Variaciones suprematistas (1919), Kazimir Malevich. (Imagen: Art Media / Print Collector / Getty Images)


En los tiempos actuales hay una fascinación por la realidad y lo fácilmente identificable. La literatura, en particular, se ha volcado a una suerte de exhibición cada vez más detallada de las múltiples violencias que vivimos todos los días. Los autores señalan, mediante sus obras, los males de nuestra sociedad. Algunos creen que el arte representa una evasión superficial y, por eso, apuestan por escarbar en la herida para despertar a los lectores de su letargo. Los símbolos y alegorías son, para este sector, murmullos cuando se necesitan afirmaciones claras, señalamientos contundentes. Si el gobierno y los poderes fácticos permiten que se agraven las crisis que estelarizan, todos los días, los noticieros, no hay que dejarlos en paz y gritar a través de nuestros libros, saturar el discurso público, sumarse a un activismo que lo mismo aparece en la calle que en las redes sociales. La ficción, para los enemigos de la imaginación, está desgastada porque no habla de la “realidad” y, justo ahora, se necesita mostrarla en una catarsis colectiva.

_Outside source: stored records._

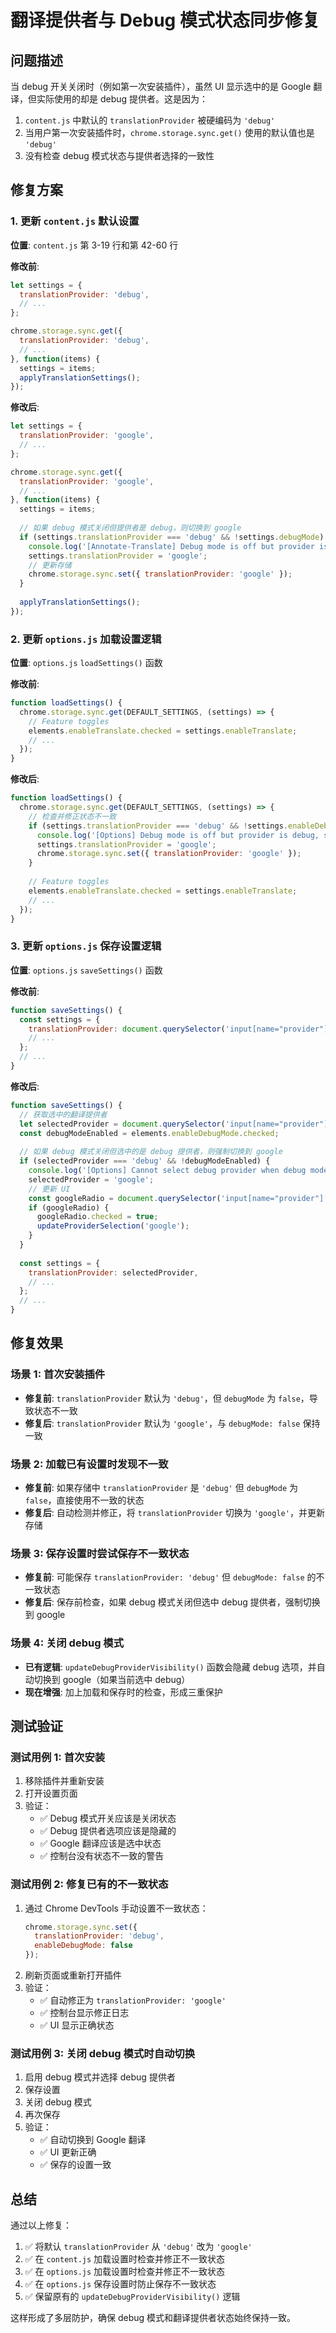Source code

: # 翻译提供者与 Debug 模式状态同步修复

## 问题描述

当 debug 开关关闭时（例如第一次安装插件），虽然 UI 显示选中的是 Google 翻译，但实际使用的却是 debug 提供者。这是因为：

1. `content.js` 中默认的 `translationProvider` 被硬编码为 `'debug'`
2. 当用户第一次安装插件时，`chrome.storage.sync.get()` 使用的默认值也是 `'debug'`
3. 没有检查 debug 模式状态与提供者选择的一致性

## 修复方案

### 1. 更新 `content.js` 默认设置

**位置**: `content.js` 第 3-19 行和第 42-60 行

**修改前**:
```javascript
let settings = {
  translationProvider: 'debug',
  // ...
};

chrome.storage.sync.get({
  translationProvider: 'debug',
  // ...
}, function(items) {
  settings = items;
  applyTranslationSettings();
});
```

**修改后**:
```javascript
let settings = {
  translationProvider: 'google',
  // ...
};

chrome.storage.sync.get({
  translationProvider: 'google',
  // ...
}, function(items) {
  settings = items;
  
  // 如果 debug 模式关闭但提供者是 debug，则切换到 google
  if (settings.translationProvider === 'debug' && !settings.debugMode) {
    console.log('[Annotate-Translate] Debug mode is off but provider is debug, switching to google');
    settings.translationProvider = 'google';
    // 更新存储
    chrome.storage.sync.set({ translationProvider: 'google' });
  }
  
  applyTranslationSettings();
});
```

### 2. 更新 `options.js` 加载设置逻辑

**位置**: `options.js` `loadSettings()` 函数

**修改前**:
```javascript
function loadSettings() {
  chrome.storage.sync.get(DEFAULT_SETTINGS, (settings) => {
    // Feature toggles
    elements.enableTranslate.checked = settings.enableTranslate;
    // ...
  });
}
```

**修改后**:
```javascript
function loadSettings() {
  chrome.storage.sync.get(DEFAULT_SETTINGS, (settings) => {
    // 检查并修正状态不一致
    if (settings.translationProvider === 'debug' && !settings.enableDebugMode) {
      console.log('[Options] Debug mode is off but provider is debug, switching to google');
      settings.translationProvider = 'google';
      chrome.storage.sync.set({ translationProvider: 'google' });
    }
    
    // Feature toggles
    elements.enableTranslate.checked = settings.enableTranslate;
    // ...
  });
}
```

### 3. 更新 `options.js` 保存设置逻辑

**位置**: `options.js` `saveSettings()` 函数

**修改前**:
```javascript
function saveSettings() {
  const settings = {
    translationProvider: document.querySelector('input[name="provider"]:checked').value,
    // ...
  };
  // ...
}
```

**修改后**:
```javascript
function saveSettings() {
  // 获取选中的翻译提供者
  let selectedProvider = document.querySelector('input[name="provider"]:checked').value;
  const debugModeEnabled = elements.enableDebugMode.checked;
  
  // 如果 debug 模式关闭但选中的是 debug 提供者，则强制切换到 google
  if (selectedProvider === 'debug' && !debugModeEnabled) {
    console.log('[Options] Cannot select debug provider when debug mode is off, switching to google');
    selectedProvider = 'google';
    // 更新 UI
    const googleRadio = document.querySelector('input[name="provider"][value="google"]');
    if (googleRadio) {
      googleRadio.checked = true;
      updateProviderSelection('google');
    }
  }
  
  const settings = {
    translationProvider: selectedProvider,
    // ...
  };
  // ...
}
```

## 修复效果

### 场景 1: 首次安装插件
- **修复前**: `translationProvider` 默认为 `'debug'`，但 `debugMode` 为 `false`，导致状态不一致
- **修复后**: `translationProvider` 默认为 `'google'`，与 `debugMode: false` 保持一致

### 场景 2: 加载已有设置时发现不一致
- **修复前**: 如果存储中 `translationProvider` 是 `'debug'` 但 `debugMode` 为 `false`，直接使用不一致的状态
- **修复后**: 自动检测并修正，将 `translationProvider` 切换为 `'google'`，并更新存储

### 场景 3: 保存设置时尝试保存不一致状态
- **修复前**: 可能保存 `translationProvider: 'debug'` 但 `debugMode: false` 的不一致状态
- **修复后**: 保存前检查，如果 debug 模式关闭但选中 debug 提供者，强制切换到 google

### 场景 4: 关闭 debug 模式
- **已有逻辑**: `updateDebugProviderVisibility()` 函数会隐藏 debug 选项，并自动切换到 google（如果当前选中 debug）
- **现在增强**: 加上加载和保存时的检查，形成三重保护

## 测试验证

### 测试用例 1: 首次安装
1. 移除插件并重新安装
2. 打开设置页面
3. 验证：
   - ✅ Debug 模式开关应该是关闭状态
   - ✅ Debug 提供者选项应该是隐藏的
   - ✅ Google 翻译应该是选中状态
   - ✅ 控制台没有状态不一致的警告

### 测试用例 2: 修复已有的不一致状态
1. 通过 Chrome DevTools 手动设置不一致状态：
   ```javascript
   chrome.storage.sync.set({
     translationProvider: 'debug',
     enableDebugMode: false
   });
   ```
2. 刷新页面或重新打开插件
3. 验证：
   - ✅ 自动修正为 `translationProvider: 'google'`
   - ✅ 控制台显示修正日志
   - ✅ UI 显示正确状态

### 测试用例 3: 关闭 debug 模式时自动切换
1. 启用 debug 模式并选择 debug 提供者
2. 保存设置
3. 关闭 debug 模式
4. 再次保存
5. 验证：
   - ✅ 自动切换到 Google 翻译
   - ✅ UI 更新正确
   - ✅ 保存的设置一致

## 总结

通过以上修复：
1. ✅ 将默认 `translationProvider` 从 `'debug'` 改为 `'google'`
2. ✅ 在 `content.js` 加载设置时检查并修正不一致状态
3. ✅ 在 `options.js` 加载设置时检查并修正不一致状态
4. ✅ 在 `options.js` 保存设置时防止保存不一致状态
5. ✅ 保留原有的 `updateDebugProviderVisibility()` 逻辑

这样形成了多层防护，确保 debug 模式和翻译提供者状态始终保持一致。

Por supuesto, la industria editorial ha encontrado un mercado ávido de historias con nombres y hechos identificables, radiografías de asesinatos, expedientes de los desaparecidos y crímenes que encolerizan a la gente. Así, tenemos a un público cautivo que se lamenta leyendo la novela de moda, un texto que le ofrece un escenario que ya conoce y que, en el mejor de los casos, revela sólo su gravedad. Una vez que el lector cierra el libro está listo para otro ejercicio de masoquismo compartido con otros como él. La ficción, es decir, la imaginación literaria, parece no tener cabida en este mundo. Es cierto, se siguen publicando historias de fantasía, y en otras narrativas —la cinematográfica, por ejemplo— hay ejercicios interesantes que proponen al espectador un mundo diferente al que lo rodea.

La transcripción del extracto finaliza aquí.